Within six months, Nicholson was able to buy that bigger home. And even though the process of cleaning up a credit score can be frustrating, the rewards for good credit have never been higher. Home mortgage rates continue to drop, in some cases as low as 3.75 percent, but only for people with stellar credit, around 750 and up. Which means a $300 or $400 investment to clean up your credit could come back as much bigger savings.
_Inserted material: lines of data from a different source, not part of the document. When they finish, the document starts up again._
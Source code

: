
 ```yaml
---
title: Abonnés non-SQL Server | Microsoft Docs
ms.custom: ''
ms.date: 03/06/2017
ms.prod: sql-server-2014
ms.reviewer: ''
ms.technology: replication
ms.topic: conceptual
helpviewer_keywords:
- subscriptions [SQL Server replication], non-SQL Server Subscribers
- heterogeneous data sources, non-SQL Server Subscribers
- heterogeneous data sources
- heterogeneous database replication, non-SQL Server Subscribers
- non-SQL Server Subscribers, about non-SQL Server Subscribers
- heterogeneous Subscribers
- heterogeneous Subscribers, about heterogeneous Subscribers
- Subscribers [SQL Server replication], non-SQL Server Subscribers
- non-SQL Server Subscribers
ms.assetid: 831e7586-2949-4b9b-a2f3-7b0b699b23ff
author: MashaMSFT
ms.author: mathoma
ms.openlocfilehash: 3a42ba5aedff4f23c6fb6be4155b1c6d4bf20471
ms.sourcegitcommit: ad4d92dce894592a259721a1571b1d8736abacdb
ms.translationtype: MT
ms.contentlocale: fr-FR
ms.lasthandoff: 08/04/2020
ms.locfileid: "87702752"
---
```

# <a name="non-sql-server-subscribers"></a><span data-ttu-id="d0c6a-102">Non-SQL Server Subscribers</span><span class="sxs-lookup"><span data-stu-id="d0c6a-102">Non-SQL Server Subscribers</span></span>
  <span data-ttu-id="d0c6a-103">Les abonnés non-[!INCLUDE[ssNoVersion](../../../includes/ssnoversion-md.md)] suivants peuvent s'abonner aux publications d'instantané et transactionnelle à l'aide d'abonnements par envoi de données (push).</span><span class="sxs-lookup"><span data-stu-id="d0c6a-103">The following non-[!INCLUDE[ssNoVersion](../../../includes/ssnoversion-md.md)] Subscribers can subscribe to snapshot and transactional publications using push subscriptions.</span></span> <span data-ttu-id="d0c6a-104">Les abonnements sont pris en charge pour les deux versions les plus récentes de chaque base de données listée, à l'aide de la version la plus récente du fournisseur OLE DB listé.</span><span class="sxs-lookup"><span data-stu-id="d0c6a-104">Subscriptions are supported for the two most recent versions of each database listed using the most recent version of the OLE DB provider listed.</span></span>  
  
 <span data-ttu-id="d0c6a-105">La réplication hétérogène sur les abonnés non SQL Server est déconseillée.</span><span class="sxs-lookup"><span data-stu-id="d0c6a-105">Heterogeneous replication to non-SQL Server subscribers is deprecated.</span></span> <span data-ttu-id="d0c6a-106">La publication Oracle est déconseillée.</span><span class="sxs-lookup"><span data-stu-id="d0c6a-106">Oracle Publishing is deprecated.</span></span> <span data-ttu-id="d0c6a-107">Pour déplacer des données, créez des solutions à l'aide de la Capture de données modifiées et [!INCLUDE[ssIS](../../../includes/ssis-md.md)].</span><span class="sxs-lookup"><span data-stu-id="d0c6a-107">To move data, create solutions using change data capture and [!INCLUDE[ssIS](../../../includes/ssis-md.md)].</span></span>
In St. Louis, I'm Adam Allington for Marketplace Money.

D. Payne's picture
D. Payne - Aug 21, 2011

Two kids had to share a bedroom? How horrible! I shared a bedroom with my brother for my entire childhood, and I only just realized that this is the real source of all my problems in life.

Greg L's picture
Greg L - Aug 21, 2011

Selling your eggs to a fertility clinic? People really need to stop listening to financial advisors and start reading between the lines. Another caller talked about working with Capital One to restore her credit. In my experience (and the experience of a close friend who was trying to restore his credit), this company will do nothing for you. A financial advisor cannot tell you that over the radio, can he? After eight years, I was still in their secured credit program; it’s just a way for them to increase leverage more than anything. After twenty years, and paying down a credit card $12k debt, and with a credit score of around 742 (last checked in ’06), my credit card company cancelled my credit card anyway in ’09, explaining that they needed to “maintain profitability.” (A different, but very large company.) Understand that this is all a huge business. Credit card companies want you to worry about your standing, and pay someone hundreds of dollars to clear your credit. Then, once it’s cleared, it doesn’t matter anyway because banks aren’t lending! I’m a deadbeat in credit card industry parlance: I’ve always paid everything on time, never missed a payment, and, until just recently (’08), always paid off everything each month. Mine was cancelled when I rejected an arbitrary tripling of my interest rates; arbitrary, and just prior to new legislation making that illegal (’09). No financial advisor is going to advise bankruptcy, and it may not even be an option with the advent of new bankruptcy laws in ’04. But anyone should research it, and understand that the financial industries have declared war on Americans as consumers, wage-earners, and taxpayers.